Colwood is rich in amenities, with two golf courses, a large recreation centre (the Juan de Fuca Rec Centre is considered one of the most complete sport complexes in B.C.), Hatley Park Historic Site and Esquimalt Lagoon Migratory Bird Sanctuary. Alongside the new development is the 60-kilometre-long Galloping Goose Trail, popular among walkers and cyclists, and next door is Royal Roads University, which has more trails meandering through its 277 partly forested hectares.

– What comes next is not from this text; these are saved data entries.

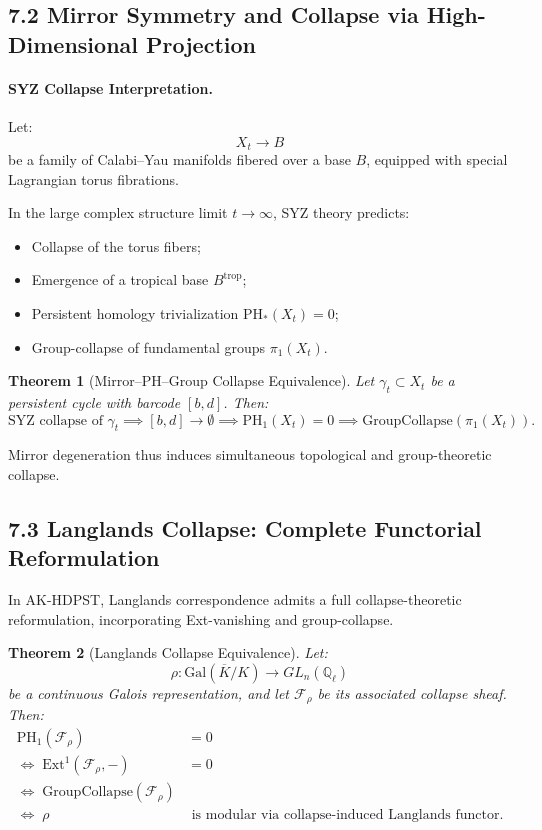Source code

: \documentclass[11pt]{article}
\newtheorem{theorem}{Theorem}[section]
\begin{document}
\subsection*{7.2 Mirror Symmetry and Collapse via High-Dimensional Projection}

\paragraph{SYZ Collapse Interpretation.}
Let:
\[
X_t \longrightarrow B
\]
be a family of Calabi–Yau manifolds fibered over a base \( B \), equipped with special Lagrangian torus fibrations.

In the large complex structure limit \( t \to \infty \), SYZ theory predicts:

\begin{itemize}
    \item Collapse of the torus fibers;
    \item Emergence of a tropical base \( B^{\mathrm{trop}} \);
    \item Persistent homology trivialization \( \mathrm{PH}_*(X_t) = 0 \);
    \item Group-collapse of fundamental groups \( \pi_1(X_t) \).
\end{itemize}

\begin{theorem}[Mirror–PH–Group Collapse Equivalence]
Let \( \gamma_t \subset X_t \) be a persistent cycle with barcode \( [b,d] \). Then:
\[
\text{SYZ collapse of } \gamma_t \implies [b,d] \to \emptyset \implies \mathrm{PH}_1(X_t) = 0 \implies \text{GroupCollapse}(\pi_1(X_t)).
\]
\end{theorem}

Mirror degeneration thus induces simultaneous topological and group-theoretic collapse.

\subsection*{7.3 Langlands Collapse: Complete Functorial Reformulation}

In AK-HDPST, Langlands correspondence admits a full collapse-theoretic reformulation, incorporating Ext-vanishing and group-collapse.

\begin{theorem}[Langlands Collapse Equivalence]
Let:
\[
\rho: \mathrm{Gal}(\overline{K}/K) \longrightarrow GL_n(\mathbb{Q}_\ell)
\]
be a continuous Galois representation, and let \( \mathcal{F}_\rho \) be its associated collapse sheaf. Then:
\begin{align*}
\mathrm{PH}_1(\mathcal{F}_\rho) &= 0 \\
\iff\; \mathrm{Ext}^1(\mathcal{F}_\rho, -) &= 0 \\
\iff\; \mathrm{GroupCollapse}(\mathcal{F}_\rho) \\
\iff\; \rho &\text{ is modular via collapse-induced Langlands functor}.
\end{align*}
\end{theorem}
\end{document}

But while the community has lots to offer, it’s also known for what locals call the “Colwood Crawl”, those traffic jams that occur when everyone’s trying to get in or out of Victoria at the same time. Municipal politicians and transit planners have been trying to figure out an affordable fix for years. As well as building a connection to the “Goose”, LEAGUE is widening the road in front of the development to accommodate HOV and bike lanes. There is also the possibility of a future rapid transit system, and while Capital City Centre is located on an approved alignment for such a system, nothing has been decided so far.

That hasn’t discouraged LEAGUE Financial Partners from moving ahead with the massive project. “We have taken the time necessary to responsibly develop this project and will continue to do so throughout the phases” says Gant, noting that planning has been underway since 2006. Aside from being the biggest development on the island, what’s Capital City Centre going to look like? Lead architect Jacques Beaudreault of Musson Cattell Mackey Partnership – among the designers of the Vancouver Convention and Exhibition Centre – says it will look and feel like a town centre, something that Colwood has never had.

“Because this has multiple buildings, we took great effort to differentiate each of the buildings so that it’s as if you’re walking down a street in urban areas … so we have different height buildings, we have different materials, we have different character. So the whole purpose of this is that there’s variety.” The $250-million first phase of Capital City Centre – to be developed over five years – will include two 26-storey residential towers sitting on top of ground-floor retail space, a couple four-storey residential buildings, a seven-storey office building and numerous retail buildings.

A public plaza – the heart of the centre – is also in Phase 1, with fountains, seating, mood lighting, restaurants and space to host such events as farmers’ markets, arts and crafts shows and live entertainment. “It’s an attractive space to be in,” says Beaudreault. “People will want to be there.” The architect predicts the residential towers will also be popular, partly because of the expansive views. Most buildings in Colwood now are no higher than two storeys. “Oh yea, there’ll be ocean views, there’ll be mountain views as well,” says Beaudreault. “When you build a 27-storey highrise, there are lots of views.”

The development will also have “green” features – both literally and figuratively. Three of the buildings will have rooftops seeded with grasses so people looking down from their highrise homes won’t see blacktop. LEAGUE is also exploring an energy system that would transfer unwanted heat from retail space to residential space. The project will extend over 20 years. When complete, it will house about 4,000 people in 2,200 strata units divided among 12 highrise towers, two mid-rise buildings and a yet-to-be-determined number of two-storey townhouses.

Last fall, the developer met its presale requirement in its first condominium building – a four-storey wood frame building – and plans to put the remaining units on the market closer to completion, about two years from now.